**DESCRIPTION OF THE TASK:** Lines of the records that hold the word "returnHex" are to be counted; give the number and nothing more.

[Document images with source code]
BEGIN

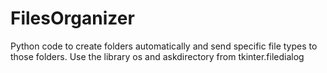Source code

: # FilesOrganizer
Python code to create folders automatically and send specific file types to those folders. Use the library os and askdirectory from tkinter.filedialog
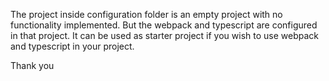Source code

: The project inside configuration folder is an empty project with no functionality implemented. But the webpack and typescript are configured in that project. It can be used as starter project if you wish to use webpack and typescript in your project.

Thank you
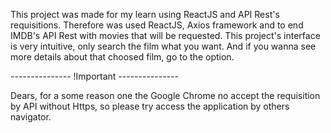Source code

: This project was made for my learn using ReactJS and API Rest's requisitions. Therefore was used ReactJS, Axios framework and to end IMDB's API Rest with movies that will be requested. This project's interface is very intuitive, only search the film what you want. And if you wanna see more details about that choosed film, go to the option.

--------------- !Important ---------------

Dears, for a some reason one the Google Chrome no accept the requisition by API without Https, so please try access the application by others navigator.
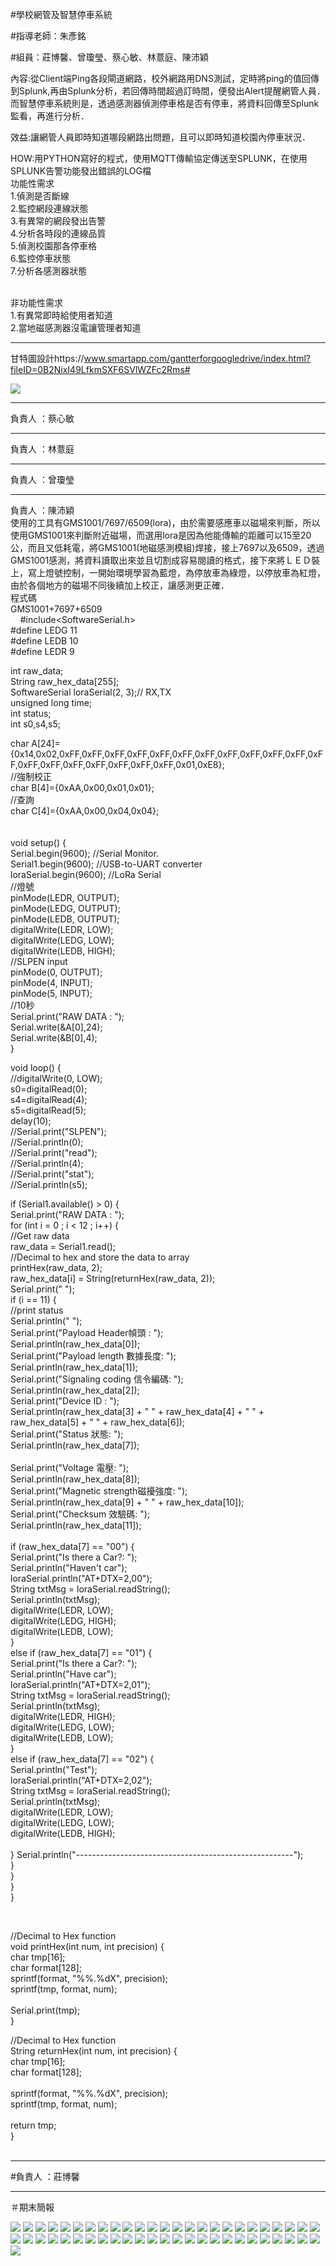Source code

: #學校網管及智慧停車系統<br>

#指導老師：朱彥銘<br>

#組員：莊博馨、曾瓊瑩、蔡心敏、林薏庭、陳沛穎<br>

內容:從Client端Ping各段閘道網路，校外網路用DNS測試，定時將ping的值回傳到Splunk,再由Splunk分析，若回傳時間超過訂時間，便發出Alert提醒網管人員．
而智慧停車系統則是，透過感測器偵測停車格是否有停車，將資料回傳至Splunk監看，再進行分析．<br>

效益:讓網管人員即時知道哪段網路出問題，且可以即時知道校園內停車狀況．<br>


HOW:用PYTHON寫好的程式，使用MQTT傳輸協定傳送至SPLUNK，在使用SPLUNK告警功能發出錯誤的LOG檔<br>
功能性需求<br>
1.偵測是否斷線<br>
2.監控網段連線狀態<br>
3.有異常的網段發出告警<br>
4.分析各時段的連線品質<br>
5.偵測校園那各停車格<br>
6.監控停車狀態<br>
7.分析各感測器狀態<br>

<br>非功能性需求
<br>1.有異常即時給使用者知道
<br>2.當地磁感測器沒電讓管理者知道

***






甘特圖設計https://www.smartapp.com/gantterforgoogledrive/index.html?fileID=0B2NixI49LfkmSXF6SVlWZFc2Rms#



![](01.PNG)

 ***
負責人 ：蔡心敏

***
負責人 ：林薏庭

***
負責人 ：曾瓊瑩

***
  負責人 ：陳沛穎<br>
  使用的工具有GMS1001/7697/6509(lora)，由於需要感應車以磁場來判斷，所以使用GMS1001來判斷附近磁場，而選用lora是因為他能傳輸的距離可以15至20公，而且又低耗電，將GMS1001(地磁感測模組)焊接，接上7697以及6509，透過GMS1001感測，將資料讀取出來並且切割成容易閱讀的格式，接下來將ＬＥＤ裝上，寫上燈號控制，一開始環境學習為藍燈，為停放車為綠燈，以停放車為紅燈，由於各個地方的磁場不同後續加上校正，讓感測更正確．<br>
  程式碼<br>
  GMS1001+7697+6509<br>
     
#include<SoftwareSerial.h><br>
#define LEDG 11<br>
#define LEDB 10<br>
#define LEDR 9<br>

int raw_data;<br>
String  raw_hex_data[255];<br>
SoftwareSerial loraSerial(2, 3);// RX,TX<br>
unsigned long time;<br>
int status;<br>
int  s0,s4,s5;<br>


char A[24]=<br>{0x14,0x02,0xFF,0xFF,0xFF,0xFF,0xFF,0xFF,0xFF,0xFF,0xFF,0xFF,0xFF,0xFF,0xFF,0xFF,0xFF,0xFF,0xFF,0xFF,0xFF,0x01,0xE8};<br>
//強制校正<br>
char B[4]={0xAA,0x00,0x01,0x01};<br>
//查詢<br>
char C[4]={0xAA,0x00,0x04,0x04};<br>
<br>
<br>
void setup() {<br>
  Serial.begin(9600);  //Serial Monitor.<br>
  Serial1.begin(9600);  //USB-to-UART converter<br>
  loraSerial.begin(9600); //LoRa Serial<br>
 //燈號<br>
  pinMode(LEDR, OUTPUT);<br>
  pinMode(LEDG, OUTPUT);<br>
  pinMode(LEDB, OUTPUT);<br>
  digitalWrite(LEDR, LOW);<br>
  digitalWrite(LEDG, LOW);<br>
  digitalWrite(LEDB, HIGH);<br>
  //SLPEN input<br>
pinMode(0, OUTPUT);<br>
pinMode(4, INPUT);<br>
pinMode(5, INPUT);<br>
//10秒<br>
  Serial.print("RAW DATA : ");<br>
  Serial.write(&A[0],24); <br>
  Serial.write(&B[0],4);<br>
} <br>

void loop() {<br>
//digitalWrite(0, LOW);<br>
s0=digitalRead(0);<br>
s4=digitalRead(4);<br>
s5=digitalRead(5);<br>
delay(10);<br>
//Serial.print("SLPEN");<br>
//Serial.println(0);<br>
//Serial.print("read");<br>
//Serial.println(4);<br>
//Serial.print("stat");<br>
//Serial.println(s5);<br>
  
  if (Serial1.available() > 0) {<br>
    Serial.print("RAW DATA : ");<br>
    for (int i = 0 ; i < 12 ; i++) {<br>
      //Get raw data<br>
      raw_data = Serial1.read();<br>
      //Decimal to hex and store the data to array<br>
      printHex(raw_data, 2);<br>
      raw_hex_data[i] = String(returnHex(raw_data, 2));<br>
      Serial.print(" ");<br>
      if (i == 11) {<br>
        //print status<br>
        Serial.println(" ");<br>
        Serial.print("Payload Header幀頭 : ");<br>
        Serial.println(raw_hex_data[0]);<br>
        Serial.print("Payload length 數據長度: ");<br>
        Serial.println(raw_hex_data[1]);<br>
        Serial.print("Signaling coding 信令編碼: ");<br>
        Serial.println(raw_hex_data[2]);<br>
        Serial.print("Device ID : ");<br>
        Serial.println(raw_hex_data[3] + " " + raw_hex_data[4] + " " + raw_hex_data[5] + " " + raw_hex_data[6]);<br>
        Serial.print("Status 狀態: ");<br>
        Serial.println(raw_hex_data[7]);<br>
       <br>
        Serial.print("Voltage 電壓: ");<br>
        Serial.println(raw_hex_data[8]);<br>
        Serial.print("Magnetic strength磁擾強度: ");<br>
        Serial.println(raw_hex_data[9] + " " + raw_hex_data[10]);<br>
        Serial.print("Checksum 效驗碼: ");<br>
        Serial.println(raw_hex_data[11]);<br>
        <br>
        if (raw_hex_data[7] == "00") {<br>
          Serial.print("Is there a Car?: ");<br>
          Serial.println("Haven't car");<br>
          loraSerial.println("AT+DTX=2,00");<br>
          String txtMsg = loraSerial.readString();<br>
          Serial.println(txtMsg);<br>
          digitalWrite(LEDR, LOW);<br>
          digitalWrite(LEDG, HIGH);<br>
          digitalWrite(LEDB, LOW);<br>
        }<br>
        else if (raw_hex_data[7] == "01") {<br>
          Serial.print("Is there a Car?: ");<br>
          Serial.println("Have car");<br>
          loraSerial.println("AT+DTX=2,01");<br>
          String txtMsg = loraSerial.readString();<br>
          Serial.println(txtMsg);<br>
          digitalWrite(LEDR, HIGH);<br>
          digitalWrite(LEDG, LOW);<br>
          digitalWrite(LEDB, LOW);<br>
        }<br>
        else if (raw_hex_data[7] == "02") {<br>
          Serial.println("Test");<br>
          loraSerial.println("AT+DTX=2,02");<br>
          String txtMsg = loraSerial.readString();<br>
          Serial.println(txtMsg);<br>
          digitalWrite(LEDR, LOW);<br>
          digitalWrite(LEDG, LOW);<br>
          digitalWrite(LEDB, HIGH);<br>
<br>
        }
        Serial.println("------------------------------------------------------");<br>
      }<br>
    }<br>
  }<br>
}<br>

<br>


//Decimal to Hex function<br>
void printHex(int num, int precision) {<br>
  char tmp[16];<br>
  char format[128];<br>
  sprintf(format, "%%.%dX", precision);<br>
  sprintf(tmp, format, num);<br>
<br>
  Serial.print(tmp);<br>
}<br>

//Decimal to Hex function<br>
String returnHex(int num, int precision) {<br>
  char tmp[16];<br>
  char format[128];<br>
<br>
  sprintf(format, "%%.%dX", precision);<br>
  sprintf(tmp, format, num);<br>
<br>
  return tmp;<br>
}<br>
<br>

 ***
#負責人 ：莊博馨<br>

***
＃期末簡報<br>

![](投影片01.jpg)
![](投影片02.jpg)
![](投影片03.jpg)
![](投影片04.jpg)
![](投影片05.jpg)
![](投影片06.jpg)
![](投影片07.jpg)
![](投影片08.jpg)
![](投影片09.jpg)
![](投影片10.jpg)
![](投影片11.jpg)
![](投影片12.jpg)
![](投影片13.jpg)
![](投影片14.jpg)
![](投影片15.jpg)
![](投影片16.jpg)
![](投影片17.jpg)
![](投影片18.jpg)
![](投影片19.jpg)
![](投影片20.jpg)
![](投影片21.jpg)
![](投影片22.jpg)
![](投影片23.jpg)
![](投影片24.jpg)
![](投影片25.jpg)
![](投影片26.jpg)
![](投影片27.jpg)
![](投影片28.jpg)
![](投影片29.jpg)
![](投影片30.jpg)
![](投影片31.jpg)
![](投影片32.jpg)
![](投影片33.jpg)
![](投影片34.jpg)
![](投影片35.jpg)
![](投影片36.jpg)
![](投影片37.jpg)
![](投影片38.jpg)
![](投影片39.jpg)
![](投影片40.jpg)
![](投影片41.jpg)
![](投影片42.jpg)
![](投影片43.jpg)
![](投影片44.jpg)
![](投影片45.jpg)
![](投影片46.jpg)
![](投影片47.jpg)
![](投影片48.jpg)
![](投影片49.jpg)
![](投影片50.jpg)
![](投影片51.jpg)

END

**EXERCISE SOLUTION:** 2